[Material for this task]
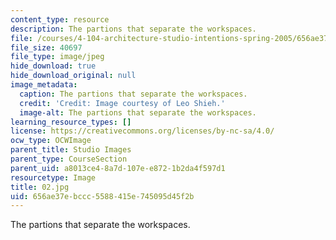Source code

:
 ```yaml
---
content_type: resource
description: The partions that separate the workspaces.
file: /courses/4-104-architecture-studio-intentions-spring-2005/656ae37ebccc5588415e745095d45f2b_02.jpg
file_size: 40697
file_type: image/jpeg
hide_download: true
hide_download_original: null
image_metadata:
  caption: The partions that separate the workspaces.
  credit: 'Credit: Image courtesy of Leo Shieh.'
  image-alt: The partions that separate the workspaces.
learning_resource_types: []
license: https://creativecommons.org/licenses/by-nc-sa/4.0/
ocw_type: OCWImage
parent_title: Studio Images
parent_type: CourseSection
parent_uid: a8013ce4-8a7d-107e-e872-1b2da4f597d1
resourcetype: Image
title: 02.jpg
uid: 656ae37e-bccc-5588-415e-745095d45f2b
---
```

The partions that separate the workspaces.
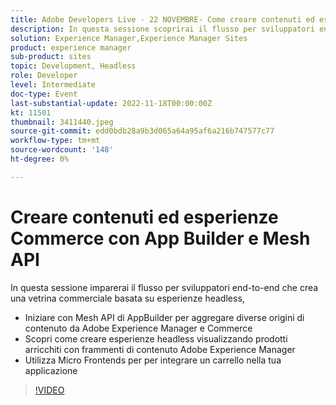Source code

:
 ```yaml
---
title: Adobe Developers Live - 22 NOVEMBRE- Come creare contenuti ed esperienze commerciali utilizzando App Builder e Mesh API
description: In questa sessione scoprirai il flusso per sviluppatori end-to-end che crea una vetrina commerciale headless basata sull’esperienza, a partire da Mesh API di AppBuilder per aggregare diverse origini di contenuto da Adobe Experience Manager e Commerce Scopri come creare un’esperienza headless visualizzando prodotti arricchiti con frammenti di contenuto di Adobe Experience Manager Utilizza Micro Frontends per integrare un carrello nella tua applicazione
solution: Experience Manager,Experience Manager Sites
product: experience manager
sub-product: sites
topic: Development, Headless
role: Developer
level: Intermediate
doc-type: Event
last-substantial-update: 2022-11-18T00:00:00Z
kt: 11501
thumbnail: 3411440.jpeg
source-git-commit: edd0bdb28a9b3d065a64a95af6a216b747577c77
workflow-type: tm+mt
source-wordcount: '148'
ht-degree: 0%

---
```


# Creare contenuti ed esperienze Commerce con App Builder e Mesh API

In questa sessione imparerai il flusso per sviluppatori end-to-end che crea una vetrina commerciale basata su esperienze headless,

* Iniziare con Mesh API di AppBuilder per aggregare diverse origini di contenuto da Adobe Experience Manager e Commerce
* Scopri come creare esperienze headless visualizzando prodotti arricchiti con frammenti di contenuto Adobe Experience Manager
* Utilizza Micro Frontends per per integrare un carrello nella tua applicazione

>[!VIDEO](https://video.tv.adobe.com/v/3411440/?quality=12&learn=on)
[/Material for this task]
**Problem details**:
Every line above must appear in the answer unchanged, and no picture may appear in it.

**Answer below**:
Source code

:
 ```yaml
---
content_type: resource
description: The partions that separate the workspaces.
file: /courses/4-104-architecture-studio-intentions-spring-2005/656ae37ebccc5588415e745095d45f2b_02.jpg
file_size: 40697
file_type: image/jpeg
hide_download: true
hide_download_original: null
image_metadata:
  caption: The partions that separate the workspaces.
  credit: 'Credit: Image courtesy of Leo Shieh.'
  image-alt: The partions that separate the workspaces.
learning_resource_types: []
license: https://creativecommons.org/licenses/by-nc-sa/4.0/
ocw_type: OCWImage
parent_title: Studio Images
parent_type: CourseSection
parent_uid: a8013ce4-8a7d-107e-e872-1b2da4f597d1
resourcetype: Image
title: 02.jpg
uid: 656ae37e-bccc-5588-415e-745095d45f2b
---
```

The partions that separate the workspaces.
Source code

:
 ```yaml
---
title: Adobe Developers Live - 22 NOVEMBRE- Come creare contenuti ed esperienze commerciali utilizzando App Builder e Mesh API
description: In questa sessione scoprirai il flusso per sviluppatori end-to-end che crea una vetrina commerciale headless basata sull’esperienza, a partire da Mesh API di AppBuilder per aggregare diverse origini di contenuto da Adobe Experience Manager e Commerce Scopri come creare un’esperienza headless visualizzando prodotti arricchiti con frammenti di contenuto di Adobe Experience Manager Utilizza Micro Frontends per integrare un carrello nella tua applicazione
solution: Experience Manager,Experience Manager Sites
product: experience manager
sub-product: sites
topic: Development, Headless
role: Developer
level: Intermediate
doc-type: Event
last-substantial-update: 2022-11-18T00:00:00Z
kt: 11501
thumbnail: 3411440.jpeg
source-git-commit: edd0bdb28a9b3d065a64a95af6a216b747577c77
workflow-type: tm+mt
source-wordcount: '148'
ht-degree: 0%

---
```


# Creare contenuti ed esperienze Commerce con App Builder e Mesh API

In questa sessione imparerai il flusso per sviluppatori end-to-end che crea una vetrina commerciale basata su esperienze headless,

* Iniziare con Mesh API di AppBuilder per aggregare diverse origini di contenuto da Adobe Experience Manager e Commerce
* Scopri come creare esperienze headless visualizzando prodotti arricchiti con frammenti di contenuto Adobe Experience Manager
* Utilizza Micro Frontends per per integrare un carrello nella tua applicazione

>[!VIDEO](https://video.tv.adobe.com/v/3411440/?quality=12&learn=on)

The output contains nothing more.